◆ **PROVIDED DATA**:
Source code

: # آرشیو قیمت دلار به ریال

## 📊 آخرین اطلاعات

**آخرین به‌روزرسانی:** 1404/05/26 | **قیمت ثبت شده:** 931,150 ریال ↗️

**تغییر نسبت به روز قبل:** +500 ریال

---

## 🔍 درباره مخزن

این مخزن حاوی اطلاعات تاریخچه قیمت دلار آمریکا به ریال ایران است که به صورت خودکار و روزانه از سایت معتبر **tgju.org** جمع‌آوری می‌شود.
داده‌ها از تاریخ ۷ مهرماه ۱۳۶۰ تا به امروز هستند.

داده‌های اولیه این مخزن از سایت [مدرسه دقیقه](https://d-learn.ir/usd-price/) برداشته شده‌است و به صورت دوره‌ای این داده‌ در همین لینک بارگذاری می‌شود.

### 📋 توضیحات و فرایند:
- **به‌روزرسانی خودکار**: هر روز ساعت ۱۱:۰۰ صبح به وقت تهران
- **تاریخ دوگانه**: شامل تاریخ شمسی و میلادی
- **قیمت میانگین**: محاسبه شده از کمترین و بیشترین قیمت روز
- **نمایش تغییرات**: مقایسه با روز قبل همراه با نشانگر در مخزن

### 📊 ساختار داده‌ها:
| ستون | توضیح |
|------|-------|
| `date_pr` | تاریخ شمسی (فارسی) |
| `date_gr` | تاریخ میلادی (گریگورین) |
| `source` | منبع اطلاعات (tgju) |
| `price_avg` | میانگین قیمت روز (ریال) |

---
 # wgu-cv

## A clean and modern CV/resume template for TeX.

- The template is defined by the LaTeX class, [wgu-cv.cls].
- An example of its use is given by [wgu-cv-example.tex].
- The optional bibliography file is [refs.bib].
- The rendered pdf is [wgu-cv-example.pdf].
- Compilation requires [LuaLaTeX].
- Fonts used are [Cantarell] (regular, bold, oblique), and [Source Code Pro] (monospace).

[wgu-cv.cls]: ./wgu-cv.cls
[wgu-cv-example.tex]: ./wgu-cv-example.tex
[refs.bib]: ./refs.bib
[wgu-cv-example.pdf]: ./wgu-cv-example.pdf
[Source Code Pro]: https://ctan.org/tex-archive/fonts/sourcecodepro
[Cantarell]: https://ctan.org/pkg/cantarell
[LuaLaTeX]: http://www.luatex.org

◆ **WHAT THE EXERCISE ASKS**:
Nothing but an exact copy of the lines from the start of the entries through the line containing "- **تاریخ دوگانه**: شامل تاریخ شمسی و میلادی" belongs in the response.

◆ **RESPONSE FOR THIS EXERCISE**:
Source code

: # آرشیو قیمت دلار به ریال

## 📊 آخرین اطلاعات

**آخرین به‌روزرسانی:** 1404/05/26 | **قیمت ثبت شده:** 931,150 ریال ↗️

**تغییر نسبت به روز قبل:** +500 ریال

---

## 🔍 درباره مخزن

این مخزن حاوی اطلاعات تاریخچه قیمت دلار آمریکا به ریال ایران است که به صورت خودکار و روزانه از سایت معتبر **tgju.org** جمع‌آوری می‌شود.
داده‌ها از تاریخ ۷ مهرماه ۱۳۶۰ تا به امروز هستند.

داده‌های اولیه این مخزن از سایت [مدرسه دقیقه](https://d-learn.ir/usd-price/) برداشته شده‌است و به صورت دوره‌ای این داده‌ در همین لینک بارگذاری می‌شود.

### 📋 توضیحات و فرایند:
- **به‌روزرسانی خودکار**: هر روز ساعت ۱۱:۰۰ صبح به وقت تهران
- **تاریخ دوگانه**: شامل تاریخ شمسی و میلادی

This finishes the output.